PROBLEM REQUIREMENTS
Only those lines running from the start of the listing below through the line that holds "### 4. Performance" are to be written out, exactly and in full.

MATERIAL FOR THIS TASK
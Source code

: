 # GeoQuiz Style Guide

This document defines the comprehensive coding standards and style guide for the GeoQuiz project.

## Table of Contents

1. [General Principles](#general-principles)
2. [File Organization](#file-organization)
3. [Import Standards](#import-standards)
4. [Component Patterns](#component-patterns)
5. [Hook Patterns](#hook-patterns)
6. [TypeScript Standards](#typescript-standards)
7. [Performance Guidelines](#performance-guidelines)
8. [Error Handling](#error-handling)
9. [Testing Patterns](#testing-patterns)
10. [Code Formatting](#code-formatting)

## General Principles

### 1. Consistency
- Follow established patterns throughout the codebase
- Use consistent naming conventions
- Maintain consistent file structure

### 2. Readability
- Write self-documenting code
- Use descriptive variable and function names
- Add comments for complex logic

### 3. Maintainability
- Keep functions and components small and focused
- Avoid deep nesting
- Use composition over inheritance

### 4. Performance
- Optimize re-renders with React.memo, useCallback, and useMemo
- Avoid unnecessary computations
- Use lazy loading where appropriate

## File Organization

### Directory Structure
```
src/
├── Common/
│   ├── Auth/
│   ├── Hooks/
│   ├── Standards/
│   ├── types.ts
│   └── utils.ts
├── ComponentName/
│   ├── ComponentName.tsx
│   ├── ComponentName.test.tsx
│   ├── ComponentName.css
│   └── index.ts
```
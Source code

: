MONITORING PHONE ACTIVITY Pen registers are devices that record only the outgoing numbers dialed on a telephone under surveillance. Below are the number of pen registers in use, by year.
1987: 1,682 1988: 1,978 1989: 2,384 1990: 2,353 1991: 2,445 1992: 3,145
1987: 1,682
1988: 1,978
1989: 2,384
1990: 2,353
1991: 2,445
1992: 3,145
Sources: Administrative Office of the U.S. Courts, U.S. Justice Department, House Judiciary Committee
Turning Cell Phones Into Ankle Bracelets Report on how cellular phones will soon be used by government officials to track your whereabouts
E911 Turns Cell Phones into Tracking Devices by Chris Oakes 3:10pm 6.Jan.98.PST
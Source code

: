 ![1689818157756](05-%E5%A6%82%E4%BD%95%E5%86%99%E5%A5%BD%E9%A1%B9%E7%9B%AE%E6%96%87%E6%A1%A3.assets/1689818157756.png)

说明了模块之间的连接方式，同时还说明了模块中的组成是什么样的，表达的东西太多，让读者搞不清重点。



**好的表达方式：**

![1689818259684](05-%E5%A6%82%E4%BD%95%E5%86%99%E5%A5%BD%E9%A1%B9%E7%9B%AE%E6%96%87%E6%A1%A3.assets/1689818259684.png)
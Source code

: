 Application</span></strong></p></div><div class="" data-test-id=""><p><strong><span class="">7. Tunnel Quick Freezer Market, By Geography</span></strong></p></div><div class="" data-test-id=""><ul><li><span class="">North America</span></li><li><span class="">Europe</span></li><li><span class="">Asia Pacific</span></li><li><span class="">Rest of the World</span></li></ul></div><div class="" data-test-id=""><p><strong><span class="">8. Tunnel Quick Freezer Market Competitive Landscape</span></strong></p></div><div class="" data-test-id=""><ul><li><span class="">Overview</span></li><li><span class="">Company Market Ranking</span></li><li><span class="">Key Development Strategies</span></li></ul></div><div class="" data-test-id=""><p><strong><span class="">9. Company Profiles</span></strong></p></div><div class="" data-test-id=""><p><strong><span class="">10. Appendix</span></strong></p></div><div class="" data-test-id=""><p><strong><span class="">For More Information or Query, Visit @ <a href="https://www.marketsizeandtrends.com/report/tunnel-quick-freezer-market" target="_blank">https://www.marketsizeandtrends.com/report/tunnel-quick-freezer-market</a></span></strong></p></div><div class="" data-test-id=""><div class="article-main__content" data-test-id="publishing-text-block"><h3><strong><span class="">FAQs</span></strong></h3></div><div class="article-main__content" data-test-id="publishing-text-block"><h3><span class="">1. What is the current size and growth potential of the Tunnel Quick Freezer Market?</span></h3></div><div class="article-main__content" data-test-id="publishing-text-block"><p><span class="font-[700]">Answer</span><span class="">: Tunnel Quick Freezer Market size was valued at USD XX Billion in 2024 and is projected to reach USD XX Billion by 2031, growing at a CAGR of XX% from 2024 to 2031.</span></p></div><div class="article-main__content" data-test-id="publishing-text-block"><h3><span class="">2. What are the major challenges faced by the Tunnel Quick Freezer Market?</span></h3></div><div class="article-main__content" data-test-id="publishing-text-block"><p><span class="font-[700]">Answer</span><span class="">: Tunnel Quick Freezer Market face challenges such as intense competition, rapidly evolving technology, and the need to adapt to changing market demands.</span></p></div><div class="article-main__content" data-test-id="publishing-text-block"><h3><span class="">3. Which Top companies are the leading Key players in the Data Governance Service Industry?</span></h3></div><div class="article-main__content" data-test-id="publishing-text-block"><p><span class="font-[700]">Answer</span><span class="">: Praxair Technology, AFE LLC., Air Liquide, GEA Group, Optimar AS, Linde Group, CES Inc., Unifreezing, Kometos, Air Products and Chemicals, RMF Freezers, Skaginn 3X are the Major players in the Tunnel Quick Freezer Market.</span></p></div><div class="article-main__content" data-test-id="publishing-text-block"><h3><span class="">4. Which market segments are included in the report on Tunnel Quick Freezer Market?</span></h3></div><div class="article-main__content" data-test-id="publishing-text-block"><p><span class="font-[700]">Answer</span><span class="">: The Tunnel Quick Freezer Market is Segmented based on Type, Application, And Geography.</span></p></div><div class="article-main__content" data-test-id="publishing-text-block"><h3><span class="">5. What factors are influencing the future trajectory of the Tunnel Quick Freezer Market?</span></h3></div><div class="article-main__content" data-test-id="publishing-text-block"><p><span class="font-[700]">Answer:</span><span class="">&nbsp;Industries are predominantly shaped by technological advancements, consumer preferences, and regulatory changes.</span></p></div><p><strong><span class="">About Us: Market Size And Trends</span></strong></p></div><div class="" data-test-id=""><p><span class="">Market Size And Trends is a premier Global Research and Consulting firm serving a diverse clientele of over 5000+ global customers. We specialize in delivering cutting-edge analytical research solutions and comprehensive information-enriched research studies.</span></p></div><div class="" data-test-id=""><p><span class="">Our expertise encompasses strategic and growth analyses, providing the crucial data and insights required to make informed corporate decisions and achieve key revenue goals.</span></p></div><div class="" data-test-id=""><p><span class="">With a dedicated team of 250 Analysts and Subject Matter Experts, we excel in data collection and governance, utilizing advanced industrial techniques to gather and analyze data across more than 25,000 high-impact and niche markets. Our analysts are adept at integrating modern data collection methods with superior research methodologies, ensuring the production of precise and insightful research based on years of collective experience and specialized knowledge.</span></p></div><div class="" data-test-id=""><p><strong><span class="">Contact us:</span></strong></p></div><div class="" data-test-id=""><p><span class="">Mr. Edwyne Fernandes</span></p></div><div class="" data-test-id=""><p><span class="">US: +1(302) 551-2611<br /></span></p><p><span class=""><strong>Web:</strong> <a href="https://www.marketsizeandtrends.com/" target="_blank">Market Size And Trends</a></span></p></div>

RESPONSE BELOW
Source code

: # GeoQuiz Style Guide

This document defines the comprehensive coding standards and style guide for the GeoQuiz project.

## Table of Contents

1. [General Principles](#general-principles)
2. [File Organization](#file-organization)
3. [Import Standards](#import-standards)
4. [Component Patterns](#component-patterns)
5. [Hook Patterns](#hook-patterns)
6. [TypeScript Standards](#typescript-standards)
7. [Performance Guidelines](#performance-guidelines)
8. [Error Handling](#error-handling)
9. [Testing Patterns](#testing-patterns)
10. [Code Formatting](#code-formatting)

## General Principles

### 1. Consistency
- Follow established patterns throughout the codebase
- Use consistent naming conventions
- Maintain consistent file structure

### 2. Readability
- Write self-documenting code
- Use descriptive variable and function names
- Add comments for complex logic

### 3. Maintainability
- Keep functions and components small and focused
- Avoid deep nesting
- Use composition over inheritance

### 4. Performance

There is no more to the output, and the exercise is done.